PROVIDED ENTRIES
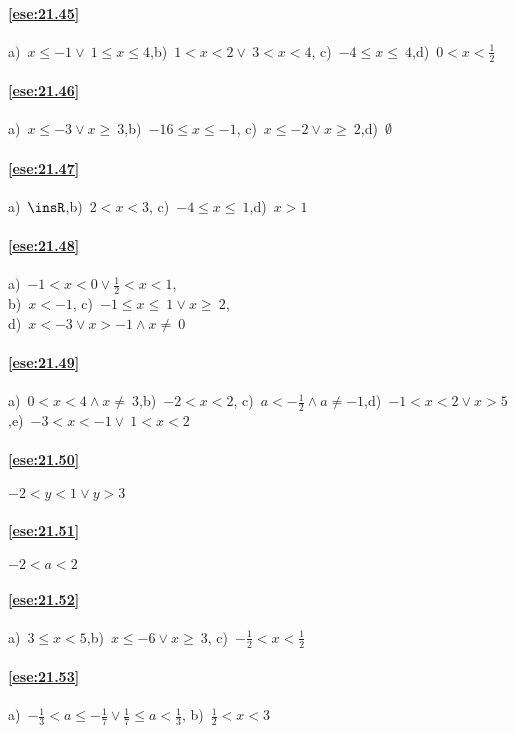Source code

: \begin{multicols}{2}
\paragraph{\ref{ese:21.45}} a)~$x\le -1\vee~1\le x\le4$,\quad b)~$1<x<2\vee~3<x<4$,\quad
c)~$-4\le x\le~4$,\quad d)~$0<x<\frac{1}{2}$

\paragraph{\ref{ese:21.46}} a)~$x\le -3\vee x\ge~3$,\quad b)~$-16\le x\le -1$,\quad
c)~$x\le -2\vee x\ge~2$,\quad d)~$\emptyset $

\paragraph{\ref{ese:21.47}} a)~$\insR$,\quad b)~$2<x<3$,\quad
c)~$-4\le x\le~1$,\quad d)~$x>1$

\paragraph{\ref{ese:21.48}} a)~$-1<x<0\vee \frac{1}{2}<x<1$,\quad \protect\\ b)~$x<-1$,\quad
c)~$-1\le x\le~1\vee x\ge~2$,\quad \protect\\ d)~$x<-3\vee x>-1\wedge x\neq~0$

\paragraph{\ref{ese:21.49}} a)~$0<x<4\wedge x\neq~3$,\quad b)~$-2<x<2$,\quad
c)~$a<-{\frac{1}{2}}\wedge a\neq -1$,\quad d)~$-1<x<2\vee x>5$,\quad e)~$-3<x<-1\vee~1<x<2$

\paragraph{\ref{ese:21.50}} $-2<y<1\vee y>3$

\paragraph{\ref{ese:21.51}} $-2<a<2$

\paragraph{\ref{ese:21.52}} a)~$3\le x<5$,\quad b)~$x\le -6\vee x\ge~3$,\quad
c)~$-{\frac{1}{2}}<x<\frac{1}{2}$

\paragraph{\ref{ese:21.53}} a)~$-{\frac{1}{3}}<a\le -{\frac{1}{7}}\vee \frac{1}{7}\le a<\frac{1}{3}$,\quad
b)~$\frac{1}{2}<x<3$


\end{multicols}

TO DO
Print every record exactly without the images.

THE ANSWER
Source code

: \begin{multicols}{2}
\paragraph{\ref{ese:21.45}} a)~$x\le -1\vee~1\le x\le4$,\quad b)~$1<x<2\vee~3<x<4$,\quad
c)~$-4\le x\le~4$,\quad d)~$0<x<\frac{1}{2}$

\paragraph{\ref{ese:21.46}} a)~$x\le -3\vee x\ge~3$,\quad b)~$-16\le x\le -1$,\quad
c)~$x\le -2\vee x\ge~2$,\quad d)~$\emptyset $

\paragraph{\ref{ese:21.47}} a)~$\insR$,\quad b)~$2<x<3$,\quad
c)~$-4\le x\le~1$,\quad d)~$x>1$

\paragraph{\ref{ese:21.48}} a)~$-1<x<0\vee \frac{1}{2}<x<1$,\quad \protect\\ b)~$x<-1$,\quad
c)~$-1\le x\le~1\vee x\ge~2$,\quad \protect\\ d)~$x<-3\vee x>-1\wedge x\neq~0$

\paragraph{\ref{ese:21.49}} a)~$0<x<4\wedge x\neq~3$,\quad b)~$-2<x<2$,\quad
c)~$a<-{\frac{1}{2}}\wedge a\neq -1$,\quad d)~$-1<x<2\vee x>5$,\quad e)~$-3<x<-1\vee~1<x<2$

\paragraph{\ref{ese:21.50}} $-2<y<1\vee y>3$

\paragraph{\ref{ese:21.51}} $-2<a<2$

\paragraph{\ref{ese:21.52}} a)~$3\le x<5$,\quad b)~$x\le -6\vee x\ge~3$,\quad
c)~$-{\frac{1}{2}}<x<\frac{1}{2}$

\paragraph{\ref{ese:21.53}} a)~$-{\frac{1}{3}}<a\le -{\frac{1}{7}}\vee \frac{1}{7}\le a<\frac{1}{3}$,\quad
b)~$\frac{1}{2}<x<3$


\end{multicols}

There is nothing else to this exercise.